*** Records for this task ***
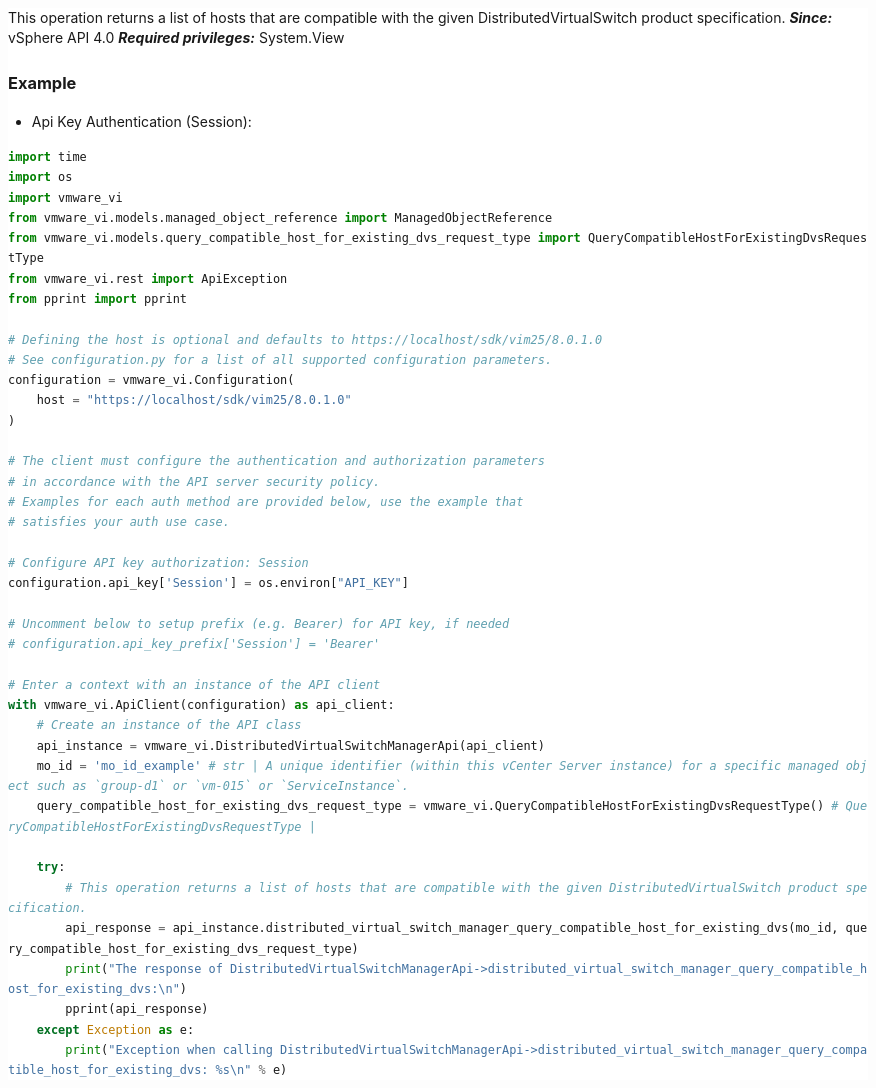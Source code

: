 This operation returns a list of hosts that are compatible with the given DistributedVirtualSwitch product specification.  ***Since:*** vSphere API 4.0  ***Required privileges:*** System.View 

### Example

* Api Key Authentication (Session):
```python
import time
import os
import vmware_vi
from vmware_vi.models.managed_object_reference import ManagedObjectReference
from vmware_vi.models.query_compatible_host_for_existing_dvs_request_type import QueryCompatibleHostForExistingDvsRequestType
from vmware_vi.rest import ApiException
from pprint import pprint

# Defining the host is optional and defaults to https://localhost/sdk/vim25/8.0.1.0
# See configuration.py for a list of all supported configuration parameters.
configuration = vmware_vi.Configuration(
    host = "https://localhost/sdk/vim25/8.0.1.0"
)

# The client must configure the authentication and authorization parameters
# in accordance with the API server security policy.
# Examples for each auth method are provided below, use the example that
# satisfies your auth use case.

# Configure API key authorization: Session
configuration.api_key['Session'] = os.environ["API_KEY"]

# Uncomment below to setup prefix (e.g. Bearer) for API key, if needed
# configuration.api_key_prefix['Session'] = 'Bearer'

# Enter a context with an instance of the API client
with vmware_vi.ApiClient(configuration) as api_client:
    # Create an instance of the API class
    api_instance = vmware_vi.DistributedVirtualSwitchManagerApi(api_client)
    mo_id = 'mo_id_example' # str | A unique identifier (within this vCenter Server instance) for a specific managed object such as `group-d1` or `vm-015` or `ServiceInstance`.
    query_compatible_host_for_existing_dvs_request_type = vmware_vi.QueryCompatibleHostForExistingDvsRequestType() # QueryCompatibleHostForExistingDvsRequestType | 

    try:
        # This operation returns a list of hosts that are compatible with the given DistributedVirtualSwitch product specification. 
        api_response = api_instance.distributed_virtual_switch_manager_query_compatible_host_for_existing_dvs(mo_id, query_compatible_host_for_existing_dvs_request_type)
        print("The response of DistributedVirtualSwitchManagerApi->distributed_virtual_switch_manager_query_compatible_host_for_existing_dvs:\n")
        pprint(api_response)
    except Exception as e:
        print("Exception when calling DistributedVirtualSwitchManagerApi->distributed_virtual_switch_manager_query_compatible_host_for_existing_dvs: %s\n" % e)
```
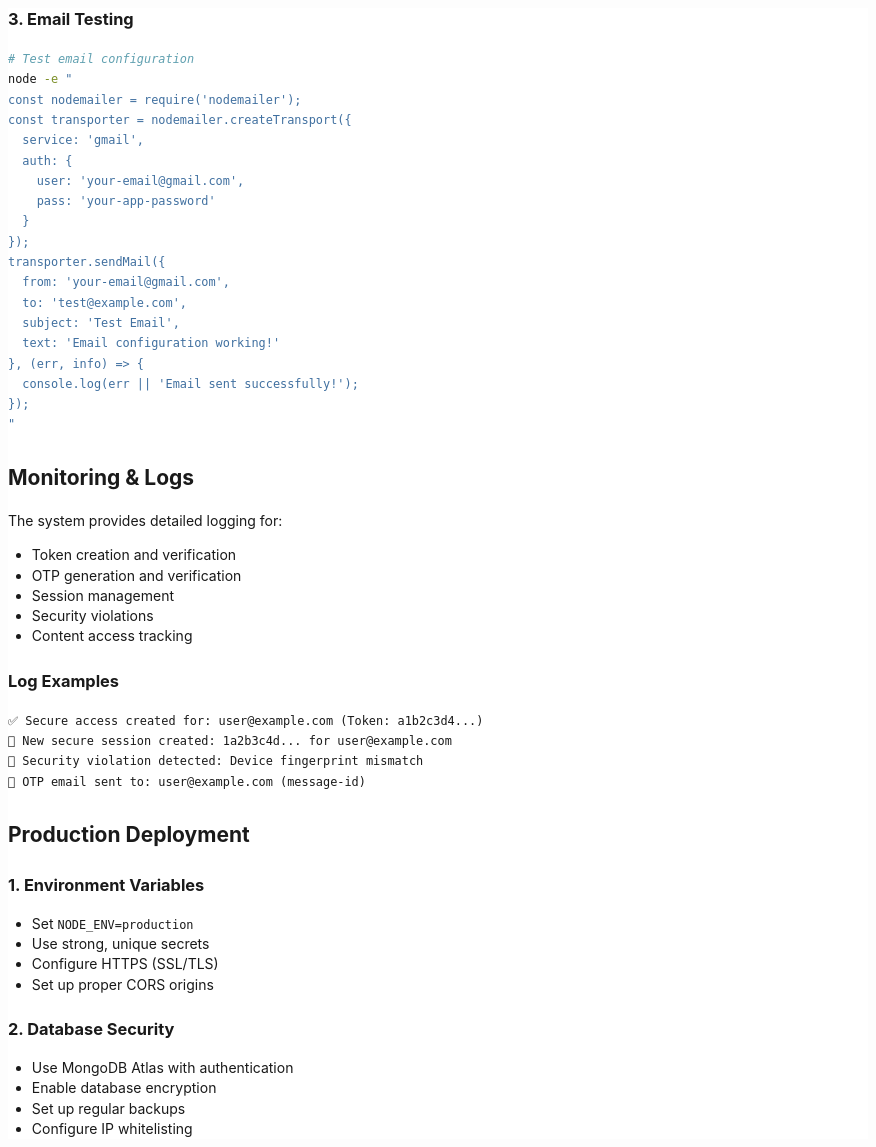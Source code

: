 ### 3. Email Testing
```bash
# Test email configuration
node -e "
const nodemailer = require('nodemailer');
const transporter = nodemailer.createTransport({
  service: 'gmail',
  auth: {
    user: 'your-email@gmail.com',
    pass: 'your-app-password'
  }
});
transporter.sendMail({
  from: 'your-email@gmail.com',
  to: 'test@example.com',
  subject: 'Test Email',
  text: 'Email configuration working!'
}, (err, info) => {
  console.log(err || 'Email sent successfully!');
});
"
```

## Monitoring & Logs

The system provides detailed logging for:
- Token creation and verification
- OTP generation and verification  
- Session management
- Security violations
- Content access tracking

### Log Examples
```
✅ Secure access created for: user@example.com (Token: a1b2c3d4...)
🔐 New secure session created: 1a2b3c4d... for user@example.com
🚫 Security violation detected: Device fingerprint mismatch
📧 OTP email sent to: user@example.com (message-id)
```

## Production Deployment

### 1. Environment Variables
- Set `NODE_ENV=production`
- Use strong, unique secrets
- Configure HTTPS (SSL/TLS)
- Set up proper CORS origins

### 2. Database Security
- Use MongoDB Atlas with authentication
- Enable database encryption
- Set up regular backups
- Configure IP whitelisting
*** End of Records for this task ***
> Exercise objective
Which lines of the entries above contain the word "nodemailer"? Copy each of them.

> Task answer
const nodemailer = require('nodemailer');
const transporter = nodemailer.createTransport({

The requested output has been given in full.